Ultrasonic signal enhancement for coarse grain materials by machine learning analysis

Ultrasonics. 2021 Dec:117:106550. doi: 10.1016/j.ultras.2021.106550. Epub 2021 Aug 11.

Abstract

This paper aims at dealing with the dilemma of examining the existence of a defect in ultrasonic detection of coarse grain materials. In such cases, defect echoes can be drowned in a strong noise background resulting from intricate coarse grain scattering, that is, grain noise. To this end, we develop an innovative signal reconstruction methodology from polluted measurements which combines basic statistical analysis with a series of machine learning algorithms. The proposed methodology analyzes abundant information from numerous raw signals to distinguish the desired signal from grain noise, avoiding the limitation of information provided only by a single signal. The technique is achieved by collecting similar signals together through a clustering algorithm and subsequently inputting these similar signals to a denoising autoencoder to suppress the grain noise. It is successfully employed to ultrasonic signals obtained from an as-cast stainless steel specimen with coarse equiaxed grains, a stainless steel specimen with relatively homogeneous dendrite fabricated by additive manufacturing and a stainless steel weld with heterogeneous columnar grains having variation of grain sizes in various locations.
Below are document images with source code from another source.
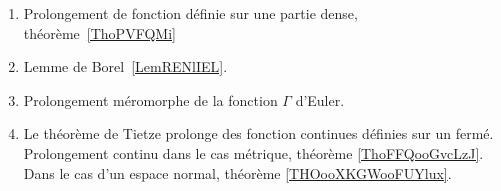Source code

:
\begin{enumerate}
	\item Prolongement de fonction définie sur une partie dense, théorème~\ref{ThoPVFQMi}
	\item Lemme de Borel~\ref{LemRENlIEL}.
	\item Prolongement méromorphe de la fonction \( \Gamma\) d'Euler.
    \item Le théorème de Tietze prolonge des fonction continues définies sur un fermé. Prolongement continu dans le cas métrique, théorème \ref{ThoFFQooGvcLzJ}. Dans le cas d'un espace normal, théorème \ref{THOooXKGWooFUYlux}.
\end{enumerate}
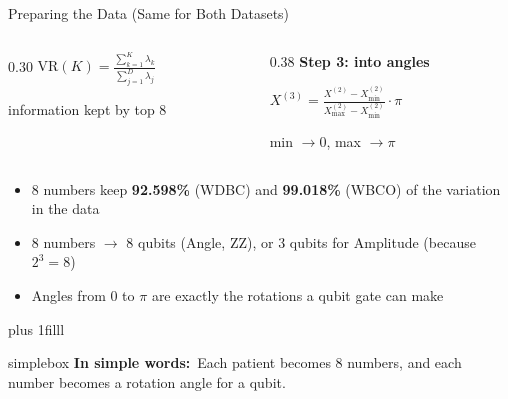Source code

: \documentclass[aspectratio=169,11pt,t,xcolor={table}]{beamer}
\newcommand{\insimple}[1]{%
  \par\vskip 0pt plus 1filll
  \begin{beamercolorbox}[wd=\textwidth,sep=4pt,rounded=true]{simplebox}%
    \small\textbf{\textcolor{qamber!75!black}{In simple words:}}\ #1%
  \end{beamercolorbox}\vskip1pt}
\begin{document}
\begin{frame}{Preparing the Data (Same for Both Datasets)}
\begin{columns}[T,onlytextwidth]
\begin{column}{0.30\textwidth}
      $\displaystyle \mathrm{VR}(K)=\frac{\sum_{k=1}^{K}\lambda_k}{\sum_{j=1}^{D}\lambda_j}$\par{\scriptsize information kept by top 8}
    \end{column}
    \begin{column}{0.38\textwidth}\centering
      {\footnotesize\bfseries Step 3: into angles}\par\vspace{1mm}
      $\displaystyle X^{(3)}=\frac{X^{(2)}-X^{(2)}_{\min}}{X^{(2)}_{\max}-X^{(2)}_{\min}}\cdot\pi$\par{\scriptsize min $\to 0$, max $\to \pi$}
    \end{column}
  \end{columns}
  \vspace{3mm}
  \footnotesize
  \begin{itemize}
    \item 8 numbers keep \textbf{92.598\%} (WDBC) and \textbf{99.018\%} (WBCO) of the variation in the data
    \item 8 numbers $\rightarrow$ 8 qubits (Angle, ZZ), or 3 qubits for Amplitude (because $2^3=8$)
    \item Angles from 0 to $\pi$ are exactly the rotations a qubit gate can make
  \end{itemize}
  \insimple{Each patient becomes 8 numbers, and each number becomes a rotation angle for a qubit.}
\end{frame}
\end{document}
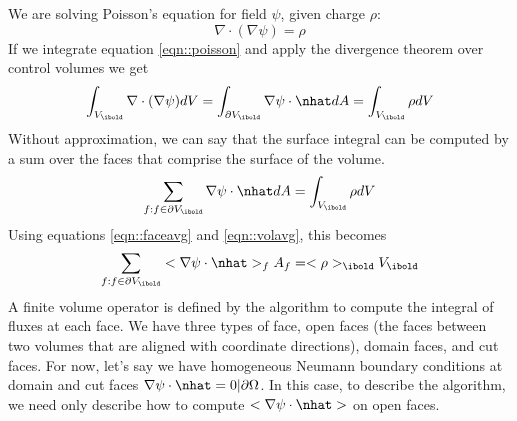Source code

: \documentclass{article}
\begin{document}
We are solving Poisson's equation for field $\psi$, given charge $\rho$:
\begin{equation}
  \nabla \cdot (\nabla \psi) = \rho
  \label{eqn::poisson}
\end{equation}
If we integrate equation \ref{eqn::poisson} and apply the divergence theorem 
over control volumes we get
\begin{equation}
\int_{V_\ibold} \nabla \cdot (\nabla \psi ) dV = \int_{\partial
  V_\ibold} \nabla \psi\cdot \nhat  dA = \int_{V_\ibold} \rho dV
\end{equation}
Without approximation, we can say that the surface integral can be
computed by a sum over the faces that comprise the surface of the
volume.
\begin{equation}
\sum_{f: f \in \partial V_\ibold} \nabla \psi \cdot \nhat dA = \int_{V_\ibold} \rho dV
\end{equation}
Using equations \ref{eqn::faceavg} and \ref{eqn::volavg}, this becomes 
\begin{equation}
\sum_{f: f \in \partial V_\ibold} <\nabla \psi \cdot \nhat>_f A_f
= <\rho>_\ibold V_\ibold
\label{eqn::discretePoisson}
\end{equation}
A finite volume operator is defined by the algorithm to compute the
integral of fluxes at each face.  We have three types of face, open
faces (the faces between two volumes that are aligned with coordinate
directions), domain faces, and cut faces.  For now, let's say we have
homogeneous Neumann boundary conditions at domain and cut faces
$\nabla \psi \cdot \nhat = 0 |\partial \Omega$.  In this case, to
describe the algorithm, we need only describe how to compute 
$<\nabla\psi \cdot \nhat>$ on open faces.
\end{document}
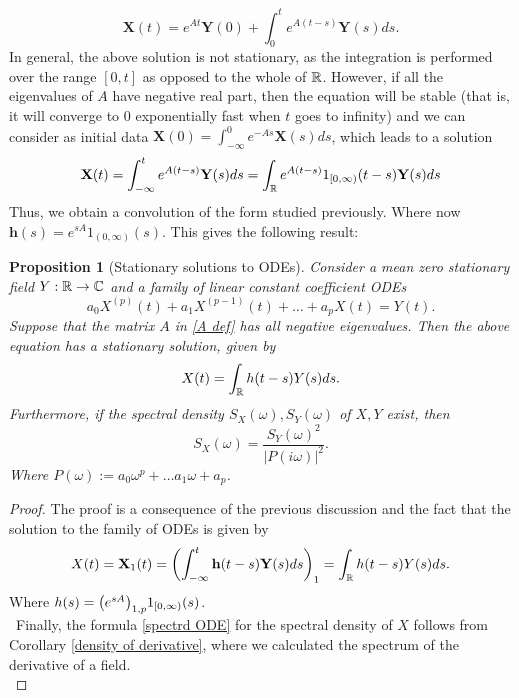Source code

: \documentclass[12pt]{article}
\newtheorem{proposition}{Proposition}
\begin{document}
\begin{equation*}
	\mathbf{X}(t)=e^{A t}\mathbf{Y}(0)+\int_{0}^t e^{A(t-s)}\mathbf{Y}(s)ds.
\end{equation*}
In general, the above solution is not stationary, as the integration is performed over the range $[0,t]$ as opposed to the whole of  ${\mathbb R}$. However, if all the eigenvalues of $A$ have negative real part, then the equation will be stable (that is, it will converge to $0$ exponentially fast when  $t$ goes to infinity) and we can consider as initial data $\mathbf{X}(0)=\int_{-\infty}^0 e^{-As}\mathbf{X}(s)ds$, which leads to a solution
\begin{equation*}
	\mathbf{X}(t)=\int_{-\infty}^t e^{A(t-s)}\mathbf{Y}(s)ds=\int_{\mathbb R} e^{A(t-s)}1_{[0,\infty)}(t-s)\mathbf{Y}(s)ds
\end{equation*}
Thus, we obtain a convolution of the form studied previously. Where now $\mathbf{h}(s)=e^{sA}1_{(0,\infty)}(s)$. This gives the following result:
\begin{proposition}[Stationary solutions to ODEs]
	Consider a mean zero stationary field $Y:{\mathbb R}\to\mathbb{C}$ and a family of linear constant coefficient ODEs
	\begin{equation*}
		a_0X^{(p)}(t)+a_1X^{(p-1)}(t)+\ldots+a_pX(t)=Y(t).
	\end{equation*}
	Suppose that the matrix $A$ in \eqref{A def}  has all negative eigenvalues. Then the above equation has a stationary solution, given by
	\begin{equation*}
		X(t)=\int_{\mathbb R} h(t-s){Y}(s)ds.
	\end{equation*}
	Furthermore, if the spectral density $S_X(\omega),S_Y(\omega)$ of $X,Y$ exist, then
	\begin{equation}\label{spectrd ODE}
		S_X(\omega)=\frac{S_Y(\omega)^2}{|P(i\omega)|^2}.
	\end{equation}
	Where $P(\omega):=a_0\omega^p+\ldots a_{1}\omega+a_p$.
\end{proposition}
\begin{proof}
	The proof is a consequence of the previous discussion and the fact that the solution to the family of ODEs is given by
	\begin{equation*}
		X(t)=\mathbf{X}_1(t)=\qty(\int_{-\infty}^t \mathbf{h}(t-s)\mathbf{Y}(s)ds)_1=\int_{\mathbb R} h(t-s)Y(s)ds.
	\end{equation*}
	Where $h(s)=\qty(e^{sA})_{1,p}1_{[0,\infty)}(s)$.\\
	\
	Finally, the formula \eqref{spectrd ODE} for the spectral density of $X$ follows from Corollary \ref{density of derivative}, where we calculated the spectrum of the derivative of a field.\\
\end{proof}
\end{document}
The influence of material microstructure and probe frequency on denoising performance is investigated in detail. Based on this, the proposed methodology is applied to defect detection. Desired A-scan results and B-scan imaging are achieved by the proposed method, where defects are well revealed. The experimental results demonstrate the developed methodology has stable excellent performance and superior denoising capabilities for defect detection with respect to conventional techniques, especially in the case where the noise is almost the same as the desired signal.

Keywords: Clustering algorithm; Grain noise; Machine learning; Signal reconstruction; Ultrasonic testing.